Take every line containing "dipole" out of the records.

[[ RECORDS, beginning ]]

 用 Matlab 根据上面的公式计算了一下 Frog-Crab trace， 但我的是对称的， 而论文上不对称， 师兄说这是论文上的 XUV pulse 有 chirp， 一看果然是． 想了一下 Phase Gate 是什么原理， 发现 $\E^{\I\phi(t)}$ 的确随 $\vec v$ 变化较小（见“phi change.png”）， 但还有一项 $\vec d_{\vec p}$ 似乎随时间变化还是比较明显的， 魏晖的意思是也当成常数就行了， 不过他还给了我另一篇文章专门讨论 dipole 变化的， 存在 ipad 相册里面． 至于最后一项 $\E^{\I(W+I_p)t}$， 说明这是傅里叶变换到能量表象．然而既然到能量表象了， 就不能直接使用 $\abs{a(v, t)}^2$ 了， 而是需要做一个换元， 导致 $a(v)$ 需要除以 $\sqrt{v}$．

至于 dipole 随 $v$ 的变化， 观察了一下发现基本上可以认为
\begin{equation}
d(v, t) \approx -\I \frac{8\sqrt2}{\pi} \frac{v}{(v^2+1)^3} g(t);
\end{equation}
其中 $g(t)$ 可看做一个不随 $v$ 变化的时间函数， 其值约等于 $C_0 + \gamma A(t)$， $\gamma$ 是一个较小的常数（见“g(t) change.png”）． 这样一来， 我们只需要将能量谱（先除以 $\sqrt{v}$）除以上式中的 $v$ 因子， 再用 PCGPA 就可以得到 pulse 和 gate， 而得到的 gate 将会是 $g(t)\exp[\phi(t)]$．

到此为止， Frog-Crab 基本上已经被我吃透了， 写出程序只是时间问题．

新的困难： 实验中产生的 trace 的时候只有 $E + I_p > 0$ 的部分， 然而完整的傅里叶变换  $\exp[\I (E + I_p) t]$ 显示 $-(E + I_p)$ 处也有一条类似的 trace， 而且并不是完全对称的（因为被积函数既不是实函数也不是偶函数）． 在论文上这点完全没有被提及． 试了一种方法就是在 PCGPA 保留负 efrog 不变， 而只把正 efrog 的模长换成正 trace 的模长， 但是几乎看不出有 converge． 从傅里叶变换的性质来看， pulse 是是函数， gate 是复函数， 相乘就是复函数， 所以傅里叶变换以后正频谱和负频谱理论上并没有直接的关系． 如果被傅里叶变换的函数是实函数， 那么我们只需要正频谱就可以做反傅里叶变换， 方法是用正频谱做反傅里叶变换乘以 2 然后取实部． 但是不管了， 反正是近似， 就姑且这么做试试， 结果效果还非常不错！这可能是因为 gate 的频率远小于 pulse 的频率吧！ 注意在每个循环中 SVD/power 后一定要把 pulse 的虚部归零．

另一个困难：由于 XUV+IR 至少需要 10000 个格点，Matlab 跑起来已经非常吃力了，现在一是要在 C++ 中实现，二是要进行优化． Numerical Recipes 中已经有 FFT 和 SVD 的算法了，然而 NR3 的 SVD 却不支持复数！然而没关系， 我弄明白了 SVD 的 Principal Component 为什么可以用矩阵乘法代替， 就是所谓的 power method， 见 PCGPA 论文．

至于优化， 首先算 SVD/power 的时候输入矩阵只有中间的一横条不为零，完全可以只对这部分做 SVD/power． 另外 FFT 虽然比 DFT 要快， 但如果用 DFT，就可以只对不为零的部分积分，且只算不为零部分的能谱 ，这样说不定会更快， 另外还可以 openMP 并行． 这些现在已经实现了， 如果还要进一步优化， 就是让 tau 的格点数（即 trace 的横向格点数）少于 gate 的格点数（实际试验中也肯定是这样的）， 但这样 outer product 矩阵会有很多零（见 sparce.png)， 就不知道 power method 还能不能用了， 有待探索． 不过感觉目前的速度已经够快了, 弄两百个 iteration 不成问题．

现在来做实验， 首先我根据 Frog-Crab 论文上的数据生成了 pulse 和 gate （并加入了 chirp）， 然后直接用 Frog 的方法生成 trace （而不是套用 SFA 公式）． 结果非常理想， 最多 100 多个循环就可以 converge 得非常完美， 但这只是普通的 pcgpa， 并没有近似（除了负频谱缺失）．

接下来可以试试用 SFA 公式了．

[[ RECORDS, end ]]

**YOUR SOLUTION**.
 用 Matlab 根据上面的公式计算了一下 Frog-Crab trace， 但我的是对称的， 而论文上不对称， 师兄说这是论文上的 XUV pulse 有 chirp， 一看果然是． 想了一下 Phase Gate 是什么原理， 发现 $\E^{\I\phi(t)}$ 的确随 $\vec v$ 变化较小（见“phi change.png”）， 但还有一项 $\vec d_{\vec p}$ 似乎随时间变化还是比较明显的， 魏晖的意思是也当成常数就行了， 不过他还给了我另一篇文章专门讨论 dipole 变化的， 存在 ipad 相册里面． 至于最后一项 $\E^{\I(W+I_p)t}$， 说明这是傅里叶变换到能量表象．然而既然到能量表象了， 就不能直接使用 $\abs{a(v, t)}^2$ 了， 而是需要做一个换元， 导致 $a(v)$ 需要除以 $\sqrt{v}$．
至于 dipole 随 $v$ 的变化， 观察了一下发现基本上可以认为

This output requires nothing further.